▶ **Instructions to follow**: Look below for the line that contains "## General information", then copy it and each following line exactly, through and including the line that contains "### Timestamps".
[Opening Entries supplied section]
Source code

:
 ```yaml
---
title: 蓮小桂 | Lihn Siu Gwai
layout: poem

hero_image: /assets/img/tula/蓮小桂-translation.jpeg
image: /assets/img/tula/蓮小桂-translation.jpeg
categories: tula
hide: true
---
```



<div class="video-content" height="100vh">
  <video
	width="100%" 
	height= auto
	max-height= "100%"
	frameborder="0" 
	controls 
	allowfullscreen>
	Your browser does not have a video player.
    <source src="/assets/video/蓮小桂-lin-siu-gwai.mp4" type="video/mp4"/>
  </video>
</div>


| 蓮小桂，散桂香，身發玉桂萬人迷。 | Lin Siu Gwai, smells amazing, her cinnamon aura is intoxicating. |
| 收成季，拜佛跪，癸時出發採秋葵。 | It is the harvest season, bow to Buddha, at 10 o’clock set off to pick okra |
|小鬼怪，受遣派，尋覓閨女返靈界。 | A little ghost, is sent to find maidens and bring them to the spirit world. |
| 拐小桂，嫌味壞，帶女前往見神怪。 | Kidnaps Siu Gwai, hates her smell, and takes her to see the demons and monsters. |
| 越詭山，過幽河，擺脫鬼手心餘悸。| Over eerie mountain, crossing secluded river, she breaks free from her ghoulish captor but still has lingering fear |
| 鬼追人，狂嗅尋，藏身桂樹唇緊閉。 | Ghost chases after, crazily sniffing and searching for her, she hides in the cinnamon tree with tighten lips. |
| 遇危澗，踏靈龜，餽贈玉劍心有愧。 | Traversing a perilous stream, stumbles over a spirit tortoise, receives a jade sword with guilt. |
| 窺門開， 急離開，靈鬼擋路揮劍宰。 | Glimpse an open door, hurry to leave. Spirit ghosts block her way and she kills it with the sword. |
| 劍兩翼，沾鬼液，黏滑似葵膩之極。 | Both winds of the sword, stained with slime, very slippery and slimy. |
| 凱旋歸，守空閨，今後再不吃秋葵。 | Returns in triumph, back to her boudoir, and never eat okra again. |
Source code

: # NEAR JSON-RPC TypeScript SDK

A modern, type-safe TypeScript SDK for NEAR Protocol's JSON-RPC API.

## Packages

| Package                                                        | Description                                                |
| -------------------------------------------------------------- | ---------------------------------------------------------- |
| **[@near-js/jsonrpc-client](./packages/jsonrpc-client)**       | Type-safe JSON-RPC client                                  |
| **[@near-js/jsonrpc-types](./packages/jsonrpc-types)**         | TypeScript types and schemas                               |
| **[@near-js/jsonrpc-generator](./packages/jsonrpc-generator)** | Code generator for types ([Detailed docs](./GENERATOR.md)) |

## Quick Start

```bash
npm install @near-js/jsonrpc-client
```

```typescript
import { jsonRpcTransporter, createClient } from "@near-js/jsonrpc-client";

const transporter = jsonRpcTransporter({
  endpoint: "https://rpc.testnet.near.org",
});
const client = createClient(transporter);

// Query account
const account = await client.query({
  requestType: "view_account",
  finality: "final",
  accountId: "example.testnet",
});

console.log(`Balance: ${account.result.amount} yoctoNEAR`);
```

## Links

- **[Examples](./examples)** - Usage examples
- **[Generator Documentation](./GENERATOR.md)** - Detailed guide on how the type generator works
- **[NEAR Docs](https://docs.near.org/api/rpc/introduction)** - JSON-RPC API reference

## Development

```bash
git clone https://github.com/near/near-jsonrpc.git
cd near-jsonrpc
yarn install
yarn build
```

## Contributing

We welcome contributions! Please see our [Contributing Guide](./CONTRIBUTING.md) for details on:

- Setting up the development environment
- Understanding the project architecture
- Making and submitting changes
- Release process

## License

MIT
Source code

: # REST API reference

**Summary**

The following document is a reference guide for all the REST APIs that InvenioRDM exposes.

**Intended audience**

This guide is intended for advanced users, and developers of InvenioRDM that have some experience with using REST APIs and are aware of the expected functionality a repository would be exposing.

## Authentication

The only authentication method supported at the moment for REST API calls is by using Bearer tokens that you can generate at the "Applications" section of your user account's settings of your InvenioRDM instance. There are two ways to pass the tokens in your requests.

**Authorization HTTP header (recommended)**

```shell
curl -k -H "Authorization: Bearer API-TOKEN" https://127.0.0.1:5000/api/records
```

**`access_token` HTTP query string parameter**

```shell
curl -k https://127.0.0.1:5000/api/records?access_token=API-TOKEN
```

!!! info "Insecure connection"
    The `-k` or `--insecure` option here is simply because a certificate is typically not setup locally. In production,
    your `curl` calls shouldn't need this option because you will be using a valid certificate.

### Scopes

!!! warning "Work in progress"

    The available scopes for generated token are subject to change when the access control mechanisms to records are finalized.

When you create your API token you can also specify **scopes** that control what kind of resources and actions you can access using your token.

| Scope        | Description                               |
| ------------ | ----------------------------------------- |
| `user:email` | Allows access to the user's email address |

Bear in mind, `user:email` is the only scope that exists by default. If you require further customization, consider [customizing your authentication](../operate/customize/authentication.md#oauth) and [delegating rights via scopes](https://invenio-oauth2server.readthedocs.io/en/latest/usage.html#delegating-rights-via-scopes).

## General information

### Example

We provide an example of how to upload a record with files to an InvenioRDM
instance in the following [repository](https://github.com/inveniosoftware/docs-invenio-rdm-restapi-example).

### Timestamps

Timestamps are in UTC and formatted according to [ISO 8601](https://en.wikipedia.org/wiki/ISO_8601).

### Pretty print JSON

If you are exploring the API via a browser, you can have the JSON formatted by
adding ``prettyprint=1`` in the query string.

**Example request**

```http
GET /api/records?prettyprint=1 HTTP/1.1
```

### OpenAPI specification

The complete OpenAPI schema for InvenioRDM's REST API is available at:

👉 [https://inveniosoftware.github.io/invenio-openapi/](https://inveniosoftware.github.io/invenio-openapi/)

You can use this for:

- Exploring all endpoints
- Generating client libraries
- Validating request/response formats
[Closing Entries supplied section]
▶ **Response area**:
## General information

### Example

We provide an example of how to upload a record with files to an InvenioRDM
instance in the following [repository](https://github.com/inveniosoftware/docs-invenio-rdm-restapi-example).

### Timestamps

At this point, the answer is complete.